Poemas · Outubro 26, 2021

Variação sobre um poema de Marçal Aquino, de Ronaldo Cagiano

para Luiz Roberto Guedes

Outro dia
faleceu a puta mais antiga
da cidade.
Devorada por um câncer,
a quimioterapia rareou seus cabelos
impingiu-lhe uma face esquálida
e a boca semi-aberta e murcha
realçava a minúscula
povoação de dentes.

Seu tempo, um rol de incertezas.
Sua vagina, um cemitério de espermatozóides.
Jamais reclamou da sorte,
não teve patrão nem FGTS
não falava mal dos políticos
respeitava as religiões
pagava as contas em dia
mas desconhecia o que foi
o maio de 68.

Em certa manhã de primavera
viram-na contemplando
os flamboyants da Avenida
como uma dama num quadro de Van Gogh.

Em um Natal distante
levou presentes às crianças do Orfanato
e assistiu à Missa do Galo
indiferente ao aço dos olhares
à labareda dos comentários.
Gostava de jogar na loteria
na esperança de mudar de vida.
Enquanto seu enterro atravessava a cidade
o comércio não baixou as portas
um taxista palitava os dentes
um mendigo inventariava uma lixeira
o engraxate sentado na barbearia
observava o comboio ferroviário
que invadia a cidade feito uma língua metálica
como tantas foram as que lhe roçaram a buceta.
Falavam que ela era amante
de um mandachuva da política
mas nunca frequentou os clubes
não saiu na coluna social
nem recebia convites
para as solenidades da prefeitura.

Restaram-lhe tantas rugas
crateras de celulites
feixes de pelancas pelo corpo,
corolário das entregas

mas se importava mesmo
é com as cicatrizes na alma.

Votou sempre na Arena, mas amava JK
não sabia o que era estadista
mas chorou no suicídio de Vargas
tinha medo de comunista
ajudava ao asilo de idosos
não passava debaixo de escada
mas se confessava aos domingos.

Dizem que emprestava dinheiro
detestava a servidão de gigolôs
acompanhava a novela das oito
era viciada em cibalena
e guardava um serrote,
lembrança do pai marceneiro.

Se amores teve, nunca disse seus nomes,
mas a foto de um galego de chapéu
dividindo espaço na penteadeira
com batons, esmaltes e brincos,
falava dos caminhos de um coração
tão distantes como a esperança
que sempre a desacompanhou.

Morreu sem nenhuma presença
sem vela nem orações
a puta mais antiga da cidade.

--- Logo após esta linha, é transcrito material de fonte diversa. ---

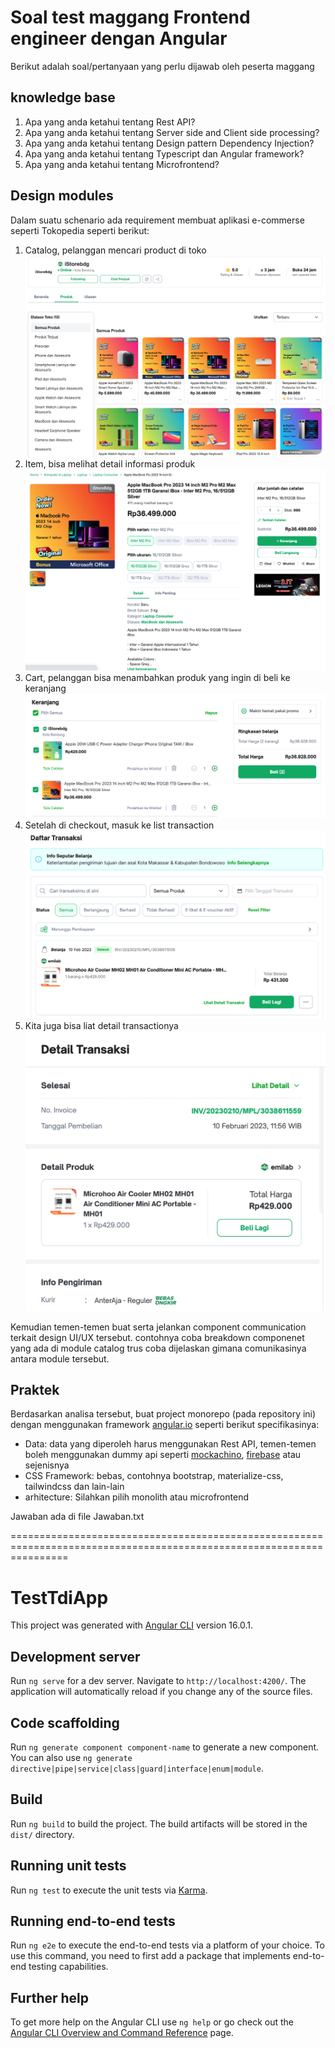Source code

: # Soal test maggang Frontend engineer dengan Angular

Berikut adalah soal/pertanyaan yang perlu dijawab oleh peserta maggang

## knowledge base

1. Apa yang anda ketahui tentang Rest API?
2. Apa yang anda ketahui tentang Server side and Client side processing?
3. Apa yang anda ketahui tentang Design pattern Dependency Injection?
4. Apa yang anda ketahui tentang Typescript dan Angular framework?
5. Apa yang anda ketahui tentang Microfrontend?

## Design modules

Dalam suatu schenario ada requirement membuat aplikasi e-commerse seperti Tokopedia seperti berikut:

1. Catalog, pelanggan mencari product di toko
   ![catalog](src/assets/imgs/catalog.png)
2. Item, bisa melihat detail informasi produk
   ![items](src/assets/imgs/item.png)
3. Cart, pelanggan bisa menambahkan produk yang ingin di beli ke keranjang
   ![cart](src/assets/imgs/cart.png)
4. Setelah di checkout, masuk ke list transaction
   ![list-transaction](src/assets/imgs/list-transaction.png)
5. Kita juga bisa liat detail transactionya
   ![detail-transaction](src/assets/imgs/detail-transaction.png)

Kemudian temen-temen buat serta jelankan component communication terkait design UI/UX tersebut. contohnya coba breakdown componenet yang ada di module catalog trus coba dijelaskan gimana comunikasinya antara module tersebut.

## Praktek

Berdasarkan analisa tersebut, buat project monorepo (pada repository ini) dengan menggunakan framework [angular.io](https://angular.io/) seperti berikut specifikasinya:

- Data: data yang diperoleh harus menggunakan Rest API, temen-temen boleh menggunakan dummy api seperti [mockachino](https://www.mockachino.com/), [firebase](https://firebase.google.com/) atau sejenisnya
- CSS Framework: bebas, contohnya bootstrap, materialize-css, tailwindcss dan lain-lain
- arhitecture: Silahkan pilih monolith atau microfrontend

Jawaban ada di file Jawaban.txt

======================================================================================================================

# TestTdiApp

This project was generated with [Angular CLI](https://github.com/angular/angular-cli) version 16.0.1.

## Development server

Run `ng serve` for a dev server. Navigate to `http://localhost:4200/`. The application will automatically reload if you change any of the source files.

## Code scaffolding

Run `ng generate component component-name` to generate a new component. You can also use `ng generate directive|pipe|service|class|guard|interface|enum|module`.

## Build

Run `ng build` to build the project. The build artifacts will be stored in the `dist/` directory.

## Running unit tests

Run `ng test` to execute the unit tests via [Karma](https://karma-runner.github.io).

## Running end-to-end tests

Run `ng e2e` to execute the end-to-end tests via a platform of your choice. To use this command, you need to first add a package that implements end-to-end testing capabilities.

## Further help

To get more help on the Angular CLI use `ng help` or go check out the [Angular CLI Overview and Command Reference](https://angular.io/cli) page.
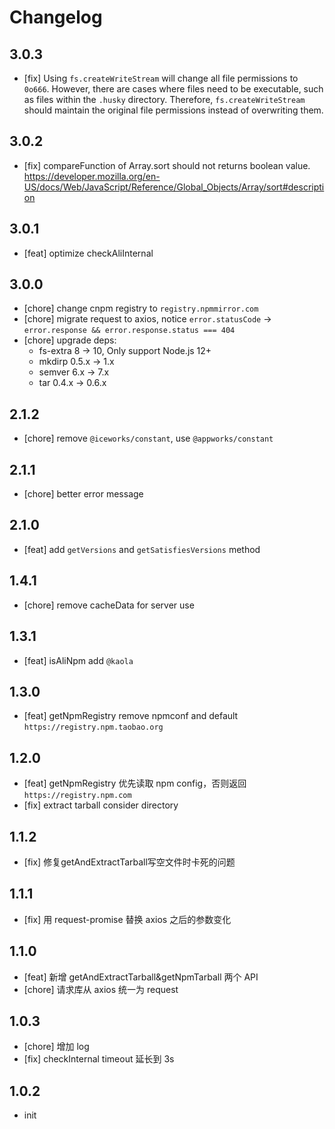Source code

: # Changelog

## 3.0.3

- [fix] Using `fs.createWriteStream` will change all file permissions to `0o666`. However, there are cases where files need to be executable, such as files within the `.husky` directory. Therefore, `fs.createWriteStream` should maintain the original file permissions instead of overwriting them.

## 3.0.2

- [fix] compareFunction of Array.sort should not returns boolean value. https://developer.mozilla.org/en-US/docs/Web/JavaScript/Reference/Global_Objects/Array/sort#description

## 3.0.1

- [feat] optimize checkAliInternal

## 3.0.0

- [chore] change cnpm registry to `registry.npmmirror.com`
- [chore] migrate request to axios, notice `error.statusCode` -> `error.response && error.response.status === 404`
- [chore] upgrade deps:
  - fs-extra 8 -> 10, Only support Node.js 12+
  - mkdirp 0.5.x -> 1.x
  - semver 6.x -> 7.x
  - tar 0.4.x -> 0.6.x

## 2.1.2

- [chore] remove `@iceworks/constant`, use `@appworks/constant`

## 2.1.1

- [chore] better error message

## 2.1.0

- [feat] add `getVersions` and `getSatisfiesVersions` method

## 1.4.1

- [chore] remove cacheData for server use

## 1.3.1

- [feat] isAliNpm add `@kaola`

## 1.3.0

- [feat] getNpmRegistry remove npmconf and default `https://registry.npm.taobao.org`

## 1.2.0

- [feat] getNpmRegistry 优先读取 npm config，否则返回 `https://registry.npm.com`
- [fix] extract tarball consider directory

## 1.1.2

- [fix] 修复getAndExtractTarball写空文件时卡死的问题

## 1.1.1

- [fix] 用 request-promise 替换 axios 之后的参数变化

## 1.1.0

- [feat] 新增 getAndExtractTarball&getNpmTarball 两个 API
- [chore] 请求库从 axios 统一为 request

## 1.0.3

- [chore] 增加 log
- [fix] checkInternal timeout 延长到 3s

## 1.0.2

- init
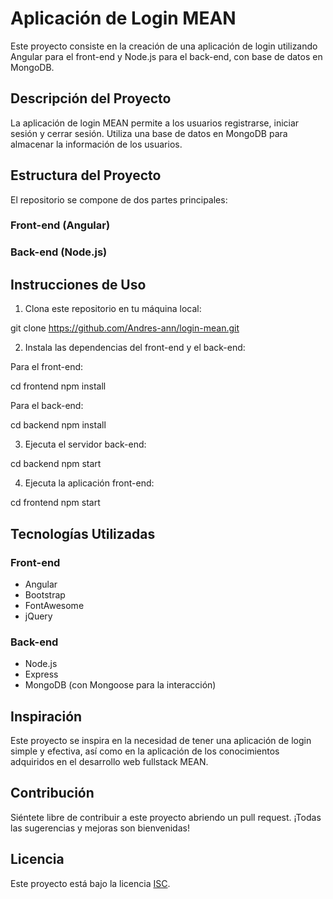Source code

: # Aplicación de Login MEAN

Este proyecto consiste en la creación de una aplicación de login utilizando Angular para el front-end y Node.js para el back-end, con base de datos en MongoDB.

## Descripción del Proyecto

La aplicación de login MEAN permite a los usuarios registrarse, iniciar sesión y cerrar sesión. Utiliza una base de datos en MongoDB para almacenar la información de los usuarios.

## Estructura del Proyecto

El repositorio se compone de dos partes principales:

### Front-end (Angular)

### Back-end (Node.js)

## Instrucciones de Uso

1. Clona este repositorio en tu máquina local:

git clone https://github.com/Andres-ann/login-mean.git

2. Instala las dependencias del front-end y el back-end:

Para el front-end:

cd frontend
npm install

Para el back-end:

cd backend
npm install

3. Ejecuta el servidor back-end:

cd backend
npm start

4. Ejecuta la aplicación front-end:

cd frontend
npm start

## Tecnologías Utilizadas

### Front-end

- Angular
- Bootstrap
- FontAwesome
- jQuery

### Back-end

- Node.js
- Express
- MongoDB (con Mongoose para la interacción)

## Inspiración

Este proyecto se inspira en la necesidad de tener una aplicación de login simple y efectiva, así como en la aplicación de los conocimientos adquiridos en el desarrollo web fullstack MEAN.

## Contribución

Siéntete libre de contribuir a este proyecto abriendo un pull request. ¡Todas las sugerencias y mejoras son bienvenidas!

## Licencia

Este proyecto está bajo la licencia [ISC](LICENSE).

Mas a enfermidade
da qual nunca se livrou
foi uma tristeza
escondida em suas vísceras,
a jornada na náusea da noite.
Um dia alguém quis saber
por que não teve marido nem filhos.
Outro, a razão de sorrir com tanta facilidade
apesar de seus desertos.
Mas de si não escondia
que a rotina e a maternidade
e uma vida feliz na COHAB
trariam o desgosto e o inferno.
Preferiu a rotatividade das camisinhas
e os gemidos clandestinos
a trocar fraldas e ouvir choros.
E sua coleção de Sétimo Céu
empanturrando as gavetas
tinha mais vida que a realidade.

Findou junto com o século a puta mais velha da cidade,
sem conhecer o novo milênio
sem testemunhar o 11 de setembro
nem os terremotos do Japão
mas dentro dela outras
tragédias se passaram.

Morreu num dia sem jogo
com botequins vazios
e as unhas por fazer
sem meninos brincando na rua
sem foguetes estourando nas vilas
e os porcos de dona Alzira
cevando no chiqueiro. Uma tarde comum
com a solidão de nuvens carregadas
roupas mergulhadas no anil
a felicidade apequenada nos becos
que impunham aquele mesmo vazio
com que as árvores
sabotam as ruas no outono
e desfolham a alegria das prostitutas.